Tufanoğlu: Mayıs ayı yeni bir rekorun tarihi olsun
Bayındır Memur-Sen Genel Başkanı Soner Can Tufanoğlu, 15 Mayıs’ta, sendikaların ve konfederasyonların üye sayılarının tespit edileceğini, Ağustos ayında ise 5. Dönem Toplu Sözleşme sürecinin başlayacağını dile getirerek, yeni rekorlara imza atmaları gerektiğini söyledi.
Sarı: Giresun’da Memur-Sen’in İmzası Olacak
Eğitim-Bir-Sen Giresun Şube Başkanı Muhammet Sarı ise, hak, emek, özgürlük esaslı çalışmalarını ara vermeden sürdürdüklerini, daha da güçlenmek için ellerinden geleni yaptıklarını, yapmaya devam edeceklerini belirtti.
“Bir Bilenle Bilge Nesil” projesinde dereceye girenlere ödülleri verildi
Konuşmaların ardından, “Bir Bilenle Bilge Nesil” projesinde dereceye girenlere ödülleri verildi.

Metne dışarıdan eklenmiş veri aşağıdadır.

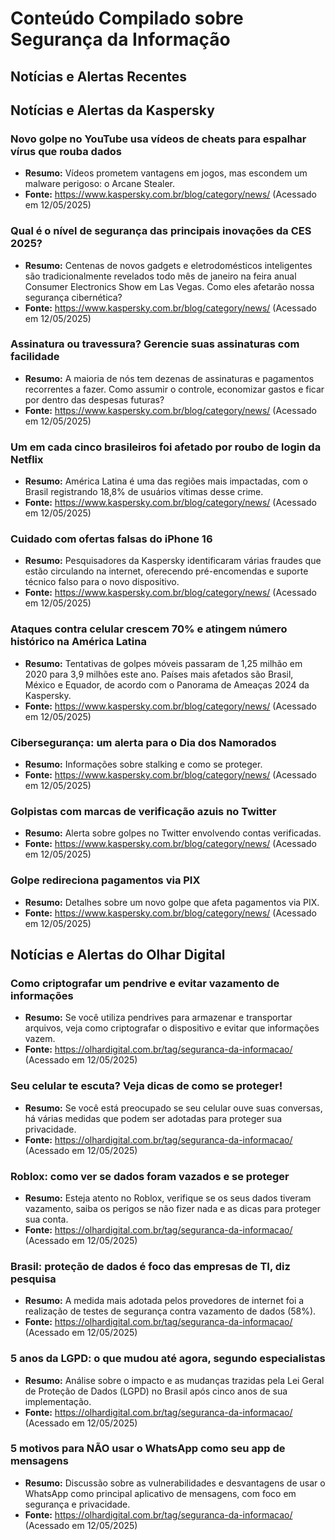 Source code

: # Conteúdo Compilado sobre Segurança da Informação

## Notícias e Alertas Recentes




## Notícias e Alertas da Kaspersky

### Novo golpe no YouTube usa vídeos de cheats para espalhar vírus que rouba dados
- **Resumo:** Vídeos prometem vantagens em jogos, mas escondem um malware perigoso: o Arcane Stealer.
- **Fonte:** https://www.kaspersky.com.br/blog/category/news/ (Acessado em 12/05/2025)

### Qual é o nível de segurança das principais inovações da CES 2025?
- **Resumo:** Centenas de novos gadgets e eletrodomésticos inteligentes são tradicionalmente revelados todo mês de janeiro na feira anual Consumer Electronics Show em Las Vegas. Como eles afetarão nossa segurança cibernética?
- **Fonte:** https://www.kaspersky.com.br/blog/category/news/ (Acessado em 12/05/2025)

### Assinatura ou travessura? Gerencie suas assinaturas com facilidade
- **Resumo:** A maioria de nós tem dezenas de assinaturas e pagamentos recorrentes a fazer. Como assumir o controle, economizar gastos e ficar por dentro das despesas futuras?
- **Fonte:** https://www.kaspersky.com.br/blog/category/news/ (Acessado em 12/05/2025)

### Um em cada cinco brasileiros foi afetado por roubo de login da Netflix
- **Resumo:** América Latina é uma das regiões mais impactadas, com o Brasil registrando 18,8% de usuários vítimas desse crime.
- **Fonte:** https://www.kaspersky.com.br/blog/category/news/ (Acessado em 12/05/2025)

### Cuidado com ofertas falsas do iPhone 16
- **Resumo:** Pesquisadores da Kaspersky identificaram várias fraudes que estão circulando na internet, oferecendo pré-encomendas e suporte técnico falso para o novo dispositivo.
- **Fonte:** https://www.kaspersky.com.br/blog/category/news/ (Acessado em 12/05/2025)

### Ataques contra celular crescem 70% e atingem número histórico na América Latina
- **Resumo:** Tentativas de golpes móveis passaram de 1,25 milhão em 2020 para 3,9 milhões este ano. Países mais afetados são Brasil, México e Equador, de acordo com o Panorama de Ameaças 2024 da Kaspersky.
- **Fonte:** https://www.kaspersky.com.br/blog/category/news/ (Acessado em 12/05/2025)

### Cibersegurança: um alerta para o Dia dos Namorados
- **Resumo:** Informações sobre stalking e como se proteger.
- **Fonte:** https://www.kaspersky.com.br/blog/category/news/ (Acessado em 12/05/2025)

### Golpistas com marcas de verificação azuis no Twitter
- **Resumo:** Alerta sobre golpes no Twitter envolvendo contas verificadas.
- **Fonte:** https://www.kaspersky.com.br/blog/category/news/ (Acessado em 12/05/2025)

### Golpe redireciona pagamentos via PIX
- **Resumo:** Detalhes sobre um novo golpe que afeta pagamentos via PIX.
- **Fonte:** https://www.kaspersky.com.br/blog/category/news/ (Acessado em 12/05/2025)




## Notícias e Alertas do Olhar Digital

### Como criptografar um pendrive e evitar vazamento de informações
- **Resumo:** Se você utiliza pendrives para armazenar e transportar arquivos, veja como criptografar o dispositivo e evitar que informações vazem.
- **Fonte:** https://olhardigital.com.br/tag/seguranca-da-informacao/ (Acessado em 12/05/2025)

### Seu celular te escuta? Veja dicas de como se proteger!
- **Resumo:** Se você está preocupado se seu celular ouve suas conversas, há várias medidas que podem ser adotadas para proteger sua privacidade.
- **Fonte:** https://olhardigital.com.br/tag/seguranca-da-informacao/ (Acessado em 12/05/2025)

### Roblox: como ver se dados foram vazados e se proteger
- **Resumo:** Esteja atento no Roblox, verifique se os seus dados tiveram vazamento, saiba os perigos se não fizer nada e as dicas para proteger sua conta.
- **Fonte:** https://olhardigital.com.br/tag/seguranca-da-informacao/ (Acessado em 12/05/2025)

### Brasil: proteção de dados é foco das empresas de TI, diz pesquisa
- **Resumo:** A medida mais adotada pelos provedores de internet foi a realização de testes de segurança contra vazamento de dados (58%).
- **Fonte:** https://olhardigital.com.br/tag/seguranca-da-informacao/ (Acessado em 12/05/2025)

### 5 anos da LGPD: o que mudou até agora, segundo especialistas
- **Resumo:** Análise sobre o impacto e as mudanças trazidas pela Lei Geral de Proteção de Dados (LGPD) no Brasil após cinco anos de sua implementação.
- **Fonte:** https://olhardigital.com.br/tag/seguranca-da-informacao/ (Acessado em 12/05/2025)

### 5 motivos para NÃO usar o WhatsApp como seu app de mensagens
- **Resumo:** Discussão sobre as vulnerabilidades e desvantagens de usar o WhatsApp como principal aplicativo de mensagens, com foco em segurança e privacidade.
- **Fonte:** https://olhardigital.com.br/tag/seguranca-da-informacao/ (Acessado em 12/05/2025)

Ali Yalçın, Şube Başkanı Muhammet Sarı’ya, katılımcılara, projeye desteği için İl Millî Eğitim Müdürü Ertuğrul Tosunoğlu’na, teşkilat mensuplarına, katkı ve katılım sağlayan herkese teşekkür etti.
Toplantıyla, Bem-Bir-Sen Genel Başkan Yardımcısı Nurettin Sever, Vali Harun Sarıfakıoğulları, Milletvekili Cemal Öztürk, Belediye Başkan Adayı Aytekin Şenlikoğlu, kamu kurum ve kuruluşlarının temsilcileri ve üyeler katıldı.